**WORK INSTRUCTIONS**. In your copy of the listing below, reproduce each word exactly and include no pictures.

**SUPPLIED RECORDS**.
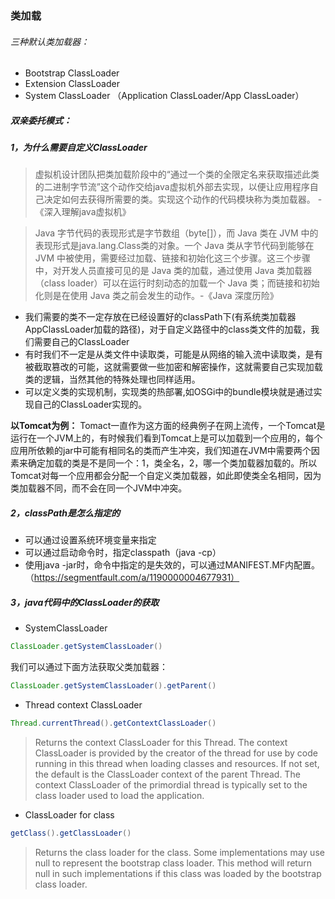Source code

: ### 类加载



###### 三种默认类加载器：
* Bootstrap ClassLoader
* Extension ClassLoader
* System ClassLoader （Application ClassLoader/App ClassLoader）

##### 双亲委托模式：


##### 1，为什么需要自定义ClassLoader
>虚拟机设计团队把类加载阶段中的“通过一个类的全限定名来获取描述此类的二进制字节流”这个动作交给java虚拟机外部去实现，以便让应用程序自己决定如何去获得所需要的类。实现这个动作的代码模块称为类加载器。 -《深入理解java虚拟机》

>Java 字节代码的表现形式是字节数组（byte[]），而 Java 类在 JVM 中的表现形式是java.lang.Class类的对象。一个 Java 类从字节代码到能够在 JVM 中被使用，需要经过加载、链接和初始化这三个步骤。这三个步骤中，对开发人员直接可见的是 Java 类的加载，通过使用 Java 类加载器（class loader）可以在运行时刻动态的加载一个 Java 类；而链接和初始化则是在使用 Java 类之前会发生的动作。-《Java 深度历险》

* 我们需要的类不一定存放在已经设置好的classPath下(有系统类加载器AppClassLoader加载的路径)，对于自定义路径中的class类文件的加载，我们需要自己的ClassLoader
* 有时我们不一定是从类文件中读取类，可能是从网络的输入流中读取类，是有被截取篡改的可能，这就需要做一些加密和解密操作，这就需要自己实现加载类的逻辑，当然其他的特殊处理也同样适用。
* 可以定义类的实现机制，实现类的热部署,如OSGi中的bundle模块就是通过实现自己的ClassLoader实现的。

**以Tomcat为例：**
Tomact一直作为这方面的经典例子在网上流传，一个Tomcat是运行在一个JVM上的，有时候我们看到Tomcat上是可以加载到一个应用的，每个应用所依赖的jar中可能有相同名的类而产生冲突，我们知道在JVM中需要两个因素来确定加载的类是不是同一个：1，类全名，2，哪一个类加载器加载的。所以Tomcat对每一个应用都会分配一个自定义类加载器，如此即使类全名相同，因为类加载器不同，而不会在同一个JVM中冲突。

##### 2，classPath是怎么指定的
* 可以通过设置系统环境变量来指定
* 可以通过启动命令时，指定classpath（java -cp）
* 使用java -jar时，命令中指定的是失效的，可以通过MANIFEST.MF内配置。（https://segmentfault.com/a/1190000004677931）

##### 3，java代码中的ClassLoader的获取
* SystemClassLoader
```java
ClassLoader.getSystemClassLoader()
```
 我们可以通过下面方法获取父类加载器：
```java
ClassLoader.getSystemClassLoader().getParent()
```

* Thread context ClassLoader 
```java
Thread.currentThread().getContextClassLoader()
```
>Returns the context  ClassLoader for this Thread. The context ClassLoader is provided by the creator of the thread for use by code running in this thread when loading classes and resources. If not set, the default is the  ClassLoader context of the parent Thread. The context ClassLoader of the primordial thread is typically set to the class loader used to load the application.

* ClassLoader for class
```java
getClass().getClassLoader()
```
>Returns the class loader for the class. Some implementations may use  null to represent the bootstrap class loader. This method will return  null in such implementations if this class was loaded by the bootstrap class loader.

**YOUR RESPONSE**.
Source code

: ### 类加载



###### 三种默认类加载器：
* Bootstrap ClassLoader
* Extension ClassLoader
* System ClassLoader （Application ClassLoader/App ClassLoader）

##### 双亲委托模式：


##### 1，为什么需要自定义ClassLoader
>虚拟机设计团队把类加载阶段中的“通过一个类的全限定名来获取描述此类的二进制字节流”这个动作交给java虚拟机外部去实现，以便让应用程序自己决定如何去获得所需要的类。实现这个动作的代码模块称为类加载器。 -《深入理解java虚拟机》

>Java 字节代码的表现形式是字节数组（byte[]），而 Java 类在 JVM 中的表现形式是java.lang.Class类的对象。一个 Java 类从字节代码到能够在 JVM 中被使用，需要经过加载、链接和初始化这三个步骤。这三个步骤中，对开发人员直接可见的是 Java 类的加载，通过使用 Java 类加载器（class loader）可以在运行时刻动态的加载一个 Java 类；而链接和初始化则是在使用 Java 类之前会发生的动作。-《Java 深度历险》

* 我们需要的类不一定存放在已经设置好的classPath下(有系统类加载器AppClassLoader加载的路径)，对于自定义路径中的class类文件的加载，我们需要自己的ClassLoader
* 有时我们不一定是从类文件中读取类，可能是从网络的输入流中读取类，是有被截取篡改的可能，这就需要做一些加密和解密操作，这就需要自己实现加载类的逻辑，当然其他的特殊处理也同样适用。
* 可以定义类的实现机制，实现类的热部署,如OSGi中的bundle模块就是通过实现自己的ClassLoader实现的。

**以Tomcat为例：**
Tomact一直作为这方面的经典例子在网上流传，一个Tomcat是运行在一个JVM上的，有时候我们看到Tomcat上是可以加载到一个应用的，每个应用所依赖的jar中可能有相同名的类而产生冲突，我们知道在JVM中需要两个因素来确定加载的类是不是同一个：1，类全名，2，哪一个类加载器加载的。所以Tomcat对每一个应用都会分配一个自定义类加载器，如此即使类全名相同，因为类加载器不同，而不会在同一个JVM中冲突。

##### 2，classPath是怎么指定的
* 可以通过设置系统环境变量来指定
* 可以通过启动命令时，指定classpath（java -cp）
* 使用java -jar时，命令中指定的是失效的，可以通过MANIFEST.MF内配置。（https://segmentfault.com/a/1190000004677931）

##### 3，java代码中的ClassLoader的获取
* SystemClassLoader
```java
ClassLoader.getSystemClassLoader()
```
 我们可以通过下面方法获取父类加载器：
```java
ClassLoader.getSystemClassLoader().getParent()
```

* Thread context ClassLoader 
```java
Thread.currentThread().getContextClassLoader()
```
>Returns the context  ClassLoader for this Thread. The context ClassLoader is provided by the creator of the thread for use by code running in this thread when loading classes and resources. If not set, the default is the  ClassLoader context of the parent Thread. The context ClassLoader of the primordial thread is typically set to the class loader used to load the application.

* ClassLoader for class
```java
getClass().getClassLoader()
```
>Returns the class loader for the class. Some implementations may use  null to represent the bootstrap class loader. This method will return  null in such implementations if this class was loaded by the bootstrap class loader.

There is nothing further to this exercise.